REVIEW: Mr. Popper’s Penguins – Lomond Auditorium, Glasgow
Unlike the 2011 film version, Florence and Richard Atwater’s 1938 book has been returned to its original era (with a change in location from the US to the UK) in Pins and Needles’ production of Mr. Popper’s Penguins and it’s all the better for it.
House painter Mr. Popper lives a quiet life with his wife in Stillwater, but Mr. Popper has dreams, dreams of being an Antarctic adventurer, reading everything he can on the subject and listening for every radio broadcast from his hero Admiral Drake at the South Pole. After he sends a letter to his hero, he receives a strange crate in return – that crate contains a penguin (Captain Cook) and the Poppers’ life is inevitably turned upside down. When Captain Cook starts to fall ill, Admiral Drake sends him a female penguin companion and lots of little penguins soon appear. With their finances under stress, the Poppers train the waddle as a Music Hall act. Animal activists need not get themselves in a twist – an entirely appropriate ending ensues.

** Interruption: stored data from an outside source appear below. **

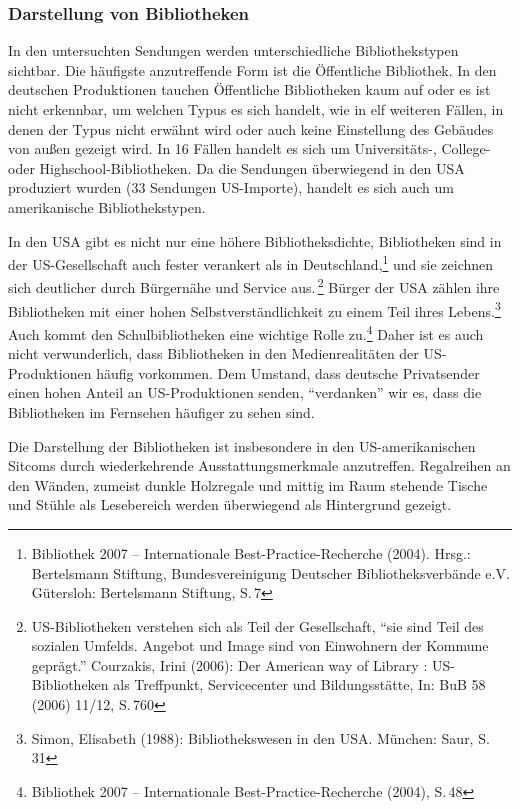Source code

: \subsubsection{Darstellung von
Bibliotheken}\label{darstellung-von-bibliotheken}

In den untersuchten Sendungen werden unterschiedliche Bibliothekstypen
sichtbar. Die häufigste anzutreffende Form ist die Öffentliche
Bibliothek. In den deutschen Produktionen tauchen Öffentliche
Bibliotheken kaum auf oder es ist nicht erkennbar, um welchen Typus es
sich handelt, wie in elf weiteren Fällen, in denen der Typus nicht
erwähnt wird oder auch keine Einstellung des Gebäudes von außen gezeigt
wird. In 16 Fällen handelt es sich um Universitäts-, College- oder
Highschool-Bibliotheken. Da die Sendungen überwiegend in den USA
produziert wurden (33 Sendungen US-Importe), handelt es sich auch um
amerikanische Bibliothekstypen.

In den USA gibt es nicht nur eine höhere Bibliotheksdichte, Bibliotheken
sind in der US-Gesellschaft auch fester verankert als in
Deutschland,\footnote{Bibliothek 2007 -- Internationale
  Best-Practice-Recherche (2004). Hrsg.: Bertelsmann Stiftung,
  Bundesvereinigung Deutscher Bibliotheksverbände e.V. Gütersloh:
  Bertelsmann Stiftung, S.\,7} und sie zeichnen sich deutlicher durch
Bürgernähe und Service aus.\,\footnote{US-Bibliotheken verstehen sich als
  Teil der Gesellschaft, \enquote{sie sind Teil des sozialen Umfelds.
  Angebot und Image sind von Einwohnern der Kommune geprägt.} Courzakis,
  Irini (2006): Der American way of Library : US-Bibliotheken als
  Treffpunkt, Servicecenter und Bildungsstätte, In: BuB 58 (2006) 11/12,
  S.\,760} Bürger der USA zählen ihre Bibliotheken mit einer hohen
Selbstverständlichkeit zu einem Teil ihres Lebens.\footnote{Simon,
  Elisabeth (1988): Bibliothekswesen in den USA. München: Saur, S.\,31}
Auch kommt den Schulbibliotheken eine wichtige Rolle zu.\footnote{Bibliothek
  2007 -- Internationale Best-Practice-Recherche (2004), S.\,48} Daher
ist es auch nicht verwunderlich, dass Bibliotheken in den
Medienrealitäten der US-Produktionen häufig vorkommen. Dem Umstand, dass
deutsche Privatsender einen hohen Anteil an US-Produktionen senden,
\enquote{verdanken} wir es, dass die Bibliotheken im Fernsehen häufiger
zu sehen sind.

Die Darstellung der Bibliotheken ist insbesondere in den
US-amerikanischen Sitcoms durch wiederkehrende Ausstattungsmerkmale
anzutreffen. Regalreihen an den Wänden, zumeist dunkle Holzregale und
mittig im Raum stehende Tische und Stühle als Lesebereich werden
überwiegend als Hintergrund gezeigt.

This is good old-fashioned storytelling at its best. With a spare but effective set, warm lighting, a gaggle of pleasing songs, simple but appealing penguin puppets and a captivating finale with some gentle audience participation, this endearing show held the attention of the mostly under fives who filled the auditorium for the entirety of the hour-long running time. Sometimes, simple and charming is best for small children. Altogether a warm and thoroughly enjoyable show for tiny theatre-goers.